To be eligible for the President’s Award for Refugees and Displaced Persons, applicants must be Syrian citizens with satisfactory academic standing who have been admitted to begin studies in a U of A degree program in or after January 2016. The students can be entering any year of an undergraduate or graduate degree at the U of A, and the award is renewable, normally, for up to 48 months, depending on the program of study. Space in a university residence will also be guaranteed.
In addition to this new award that will be administered by the Office of the Registrar, the U of A has a long-standing Student Refugee Program operated through the student-led local committee of the World University Service of Canada (WUSC). In 2014, that program marked its 25th anniversary at the U of A. Turpin is currently the chair of WUSC’s board of directors, having taken on that role earlier this year. WUSC recently launched a fundraising campaign in support of student refugees and today called upon the leaders of post-secondary education institutions across Canada to increase their support to Syrian refugees through the Student Refugee Program.
The university also works with the Institute of International Education (IIE) Scholar Rescue Fund to offer scholars who are at personal risk in various parts of the world a one-year placement at the U of A, that is extendable to two years.
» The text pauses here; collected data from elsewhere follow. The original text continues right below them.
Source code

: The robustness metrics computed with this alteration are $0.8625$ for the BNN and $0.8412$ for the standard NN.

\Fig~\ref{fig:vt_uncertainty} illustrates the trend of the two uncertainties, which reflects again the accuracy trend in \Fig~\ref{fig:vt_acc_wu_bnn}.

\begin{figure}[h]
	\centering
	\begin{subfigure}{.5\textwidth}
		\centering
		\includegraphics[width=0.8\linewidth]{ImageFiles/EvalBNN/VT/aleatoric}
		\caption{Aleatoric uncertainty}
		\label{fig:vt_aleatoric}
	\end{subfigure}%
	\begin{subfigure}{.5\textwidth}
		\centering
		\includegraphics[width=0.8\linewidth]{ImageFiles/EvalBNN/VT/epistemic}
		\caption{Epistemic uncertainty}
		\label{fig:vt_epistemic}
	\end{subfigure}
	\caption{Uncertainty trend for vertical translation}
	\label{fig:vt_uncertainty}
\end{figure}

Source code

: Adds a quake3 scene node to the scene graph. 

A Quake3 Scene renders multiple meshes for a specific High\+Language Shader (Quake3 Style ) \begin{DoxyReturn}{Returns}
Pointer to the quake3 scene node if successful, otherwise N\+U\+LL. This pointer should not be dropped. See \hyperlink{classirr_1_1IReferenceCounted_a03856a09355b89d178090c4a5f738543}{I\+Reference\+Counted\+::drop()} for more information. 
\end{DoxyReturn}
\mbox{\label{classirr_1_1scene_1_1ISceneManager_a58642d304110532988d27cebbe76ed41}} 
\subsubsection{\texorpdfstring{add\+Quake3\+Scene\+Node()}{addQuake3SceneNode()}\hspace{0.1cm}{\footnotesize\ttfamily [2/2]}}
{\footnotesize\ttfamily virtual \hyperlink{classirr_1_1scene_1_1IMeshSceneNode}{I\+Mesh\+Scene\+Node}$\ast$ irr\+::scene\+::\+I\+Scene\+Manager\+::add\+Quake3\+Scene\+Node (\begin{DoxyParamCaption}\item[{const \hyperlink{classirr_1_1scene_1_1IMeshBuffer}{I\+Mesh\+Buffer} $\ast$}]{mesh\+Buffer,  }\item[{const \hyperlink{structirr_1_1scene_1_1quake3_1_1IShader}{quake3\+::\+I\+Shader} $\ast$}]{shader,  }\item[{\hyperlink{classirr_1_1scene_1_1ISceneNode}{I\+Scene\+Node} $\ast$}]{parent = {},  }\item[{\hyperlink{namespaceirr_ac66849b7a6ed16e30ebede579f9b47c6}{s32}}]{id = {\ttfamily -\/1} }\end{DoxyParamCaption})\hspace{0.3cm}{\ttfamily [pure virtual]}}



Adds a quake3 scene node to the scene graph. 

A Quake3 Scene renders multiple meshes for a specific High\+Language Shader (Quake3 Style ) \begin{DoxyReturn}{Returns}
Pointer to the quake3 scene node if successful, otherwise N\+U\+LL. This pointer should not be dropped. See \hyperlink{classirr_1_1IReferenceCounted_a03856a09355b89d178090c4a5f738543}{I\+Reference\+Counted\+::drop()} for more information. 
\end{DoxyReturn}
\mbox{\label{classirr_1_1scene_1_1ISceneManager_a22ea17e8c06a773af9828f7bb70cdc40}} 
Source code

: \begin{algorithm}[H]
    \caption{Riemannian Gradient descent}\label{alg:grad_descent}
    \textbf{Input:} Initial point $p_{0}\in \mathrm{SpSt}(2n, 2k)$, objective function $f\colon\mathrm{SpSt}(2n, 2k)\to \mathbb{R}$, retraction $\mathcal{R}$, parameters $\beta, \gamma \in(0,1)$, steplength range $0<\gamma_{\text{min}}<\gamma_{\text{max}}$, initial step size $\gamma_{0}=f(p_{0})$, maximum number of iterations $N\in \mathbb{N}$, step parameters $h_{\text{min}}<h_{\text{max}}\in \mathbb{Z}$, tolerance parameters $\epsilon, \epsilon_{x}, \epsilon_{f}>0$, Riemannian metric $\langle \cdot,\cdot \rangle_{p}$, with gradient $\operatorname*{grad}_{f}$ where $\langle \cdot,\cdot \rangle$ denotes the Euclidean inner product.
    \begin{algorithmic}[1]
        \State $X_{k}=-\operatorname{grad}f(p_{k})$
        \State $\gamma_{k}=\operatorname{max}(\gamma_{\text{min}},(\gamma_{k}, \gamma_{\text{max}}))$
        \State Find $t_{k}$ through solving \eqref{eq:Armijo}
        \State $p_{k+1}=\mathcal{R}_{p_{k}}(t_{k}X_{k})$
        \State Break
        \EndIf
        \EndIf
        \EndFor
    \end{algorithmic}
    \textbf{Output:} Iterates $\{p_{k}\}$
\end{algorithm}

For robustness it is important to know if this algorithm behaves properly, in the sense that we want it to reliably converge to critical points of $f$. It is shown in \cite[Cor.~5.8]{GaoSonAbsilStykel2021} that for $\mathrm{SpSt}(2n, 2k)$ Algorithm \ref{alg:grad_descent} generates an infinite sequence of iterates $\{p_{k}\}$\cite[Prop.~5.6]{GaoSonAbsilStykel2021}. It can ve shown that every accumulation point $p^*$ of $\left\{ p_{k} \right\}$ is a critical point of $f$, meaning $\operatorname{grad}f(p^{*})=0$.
Abdul Al-Shehabi, an advanced scholar of aerospace engineering from Syria, came to the Faculty of Engineering under the program in fall 2014. A second Syrian scholar, Ghada Bachour, arrived in Edmonton this past Friday and will join the Faculty of Pharmacy and Pharmaceutical Sciences. The IIE is a U.S.-based not-for-profit organization committed to international education and training. Since 2002, it has assisted more than 610 scholars from 53 countries, placing them at over 325 host partner institutions in 40 countries around the world.